Would you output all the data exactly as it stands?

-- EXERCISE MATERIALS follows --

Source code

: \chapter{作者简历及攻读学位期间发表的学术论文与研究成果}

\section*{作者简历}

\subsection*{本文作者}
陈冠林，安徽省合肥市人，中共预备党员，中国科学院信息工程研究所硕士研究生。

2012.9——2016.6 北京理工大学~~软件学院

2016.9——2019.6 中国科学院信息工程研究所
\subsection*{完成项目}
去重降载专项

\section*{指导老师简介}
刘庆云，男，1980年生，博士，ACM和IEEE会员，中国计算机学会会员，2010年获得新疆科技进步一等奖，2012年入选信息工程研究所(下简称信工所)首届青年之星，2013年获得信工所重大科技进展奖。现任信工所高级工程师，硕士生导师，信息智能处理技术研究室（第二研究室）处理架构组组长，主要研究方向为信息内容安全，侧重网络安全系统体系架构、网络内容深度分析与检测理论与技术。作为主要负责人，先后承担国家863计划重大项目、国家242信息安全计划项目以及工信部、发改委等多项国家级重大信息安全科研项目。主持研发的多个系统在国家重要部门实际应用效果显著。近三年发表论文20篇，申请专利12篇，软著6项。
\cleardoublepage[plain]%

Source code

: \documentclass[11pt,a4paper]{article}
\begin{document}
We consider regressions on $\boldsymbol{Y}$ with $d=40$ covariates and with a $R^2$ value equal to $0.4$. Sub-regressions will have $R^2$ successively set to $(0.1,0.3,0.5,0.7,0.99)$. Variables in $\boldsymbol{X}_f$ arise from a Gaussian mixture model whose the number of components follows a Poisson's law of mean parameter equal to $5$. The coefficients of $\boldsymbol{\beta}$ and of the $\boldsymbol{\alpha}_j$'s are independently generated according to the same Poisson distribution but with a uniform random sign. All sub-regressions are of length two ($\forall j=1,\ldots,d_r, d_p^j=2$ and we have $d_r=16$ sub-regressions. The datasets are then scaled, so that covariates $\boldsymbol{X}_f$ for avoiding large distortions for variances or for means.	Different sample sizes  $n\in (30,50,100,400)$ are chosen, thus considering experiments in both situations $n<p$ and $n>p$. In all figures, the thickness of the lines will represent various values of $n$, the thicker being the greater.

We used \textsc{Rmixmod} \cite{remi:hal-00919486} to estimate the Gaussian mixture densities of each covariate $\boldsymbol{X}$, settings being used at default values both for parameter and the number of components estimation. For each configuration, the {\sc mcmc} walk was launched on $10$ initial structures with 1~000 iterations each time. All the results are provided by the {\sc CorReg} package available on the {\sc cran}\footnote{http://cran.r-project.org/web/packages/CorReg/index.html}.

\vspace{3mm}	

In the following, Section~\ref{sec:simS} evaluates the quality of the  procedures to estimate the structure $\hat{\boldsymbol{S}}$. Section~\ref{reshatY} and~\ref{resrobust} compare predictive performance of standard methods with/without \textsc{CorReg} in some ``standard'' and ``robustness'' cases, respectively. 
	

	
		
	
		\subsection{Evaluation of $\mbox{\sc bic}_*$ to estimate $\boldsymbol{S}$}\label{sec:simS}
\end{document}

-- EXERCISE MATERIALS concluded --

[EXERCISE ANSWER]
Source code

: \chapter{作者简历及攻读学位期间发表的学术论文与研究成果}

\section*{作者简历}

\subsection*{本文作者}
陈冠林，安徽省合肥市人，中共预备党员，中国科学院信息工程研究所硕士研究生。

2012.9——2016.6 北京理工大学~~软件学院

2016.9——2019.6 中国科学院信息工程研究所
\subsection*{完成项目}
去重降载专项

\section*{指导老师简介}
刘庆云，男，1980年生，博士，ACM和IEEE会员，中国计算机学会会员，2010年获得新疆科技进步一等奖，2012年入选信息工程研究所(下简称信工所)首届青年之星，2013年获得信工所重大科技进展奖。现任信工所高级工程师，硕士生导师，信息智能处理技术研究室（第二研究室）处理架构组组长，主要研究方向为信息内容安全，侧重网络安全系统体系架构、网络内容深度分析与检测理论与技术。作为主要负责人，先后承担国家863计划重大项目、国家242信息安全计划项目以及工信部、发改委等多项国家级重大信息安全科研项目。主持研发的多个系统在国家重要部门实际应用效果显著。近三年发表论文20篇，申请专利12篇，软著6项。
\cleardoublepage[plain]%

Source code

: \documentclass[11pt,a4paper]{article}
\begin{document}
We consider regressions on $\boldsymbol{Y}$ with $d=40$ covariates and with a $R^2$ value equal to $0.4$. Sub-regressions will have $R^2$ successively set to $(0.1,0.3,0.5,0.7,0.99)$. Variables in $\boldsymbol{X}_f$ arise from a Gaussian mixture model whose the number of components follows a Poisson's law of mean parameter equal to $5$. The coefficients of $\boldsymbol{\beta}$ and of the $\boldsymbol{\alpha}_j$'s are independently generated according to the same Poisson distribution but with a uniform random sign. All sub-regressions are of length two ($\forall j=1,\ldots,d_r, d_p^j=2$ and we have $d_r=16$ sub-regressions. The datasets are then scaled, so that covariates $\boldsymbol{X}_f$ for avoiding large distortions for variances or for means.	Different sample sizes  $n\in (30,50,100,400)$ are chosen, thus considering experiments in both situations $n<p$ and $n>p$. In all figures, the thickness of the lines will represent various values of $n$, the thicker being the greater.

We used \textsc{Rmixmod} \cite{remi:hal-00919486} to estimate the Gaussian mixture densities of each covariate $\boldsymbol{X}$, settings being used at default values both for parameter and the number of components estimation. For each configuration, the {\sc mcmc} walk was launched on $10$ initial structures with 1~000 iterations each time. All the results are provided by the {\sc CorReg} package available on the {\sc cran}\footnote{http://cran.r-project.org/web/packages/CorReg/index.html}.

\vspace{3mm}	

In the following, Section~\ref{sec:simS} evaluates the quality of the  procedures to estimate the structure $\hat{\boldsymbol{S}}$. Section~\ref{reshatY} and~\ref{resrobust} compare predictive performance of standard methods with/without \textsc{CorReg} in some ``standard'' and ``robustness'' cases, respectively. 
	

	
		
	
		\subsection{Evaluation of $\mbox{\sc bic}_*$ to estimate $\boldsymbol{S}$}\label{sec:simS}
\end{document}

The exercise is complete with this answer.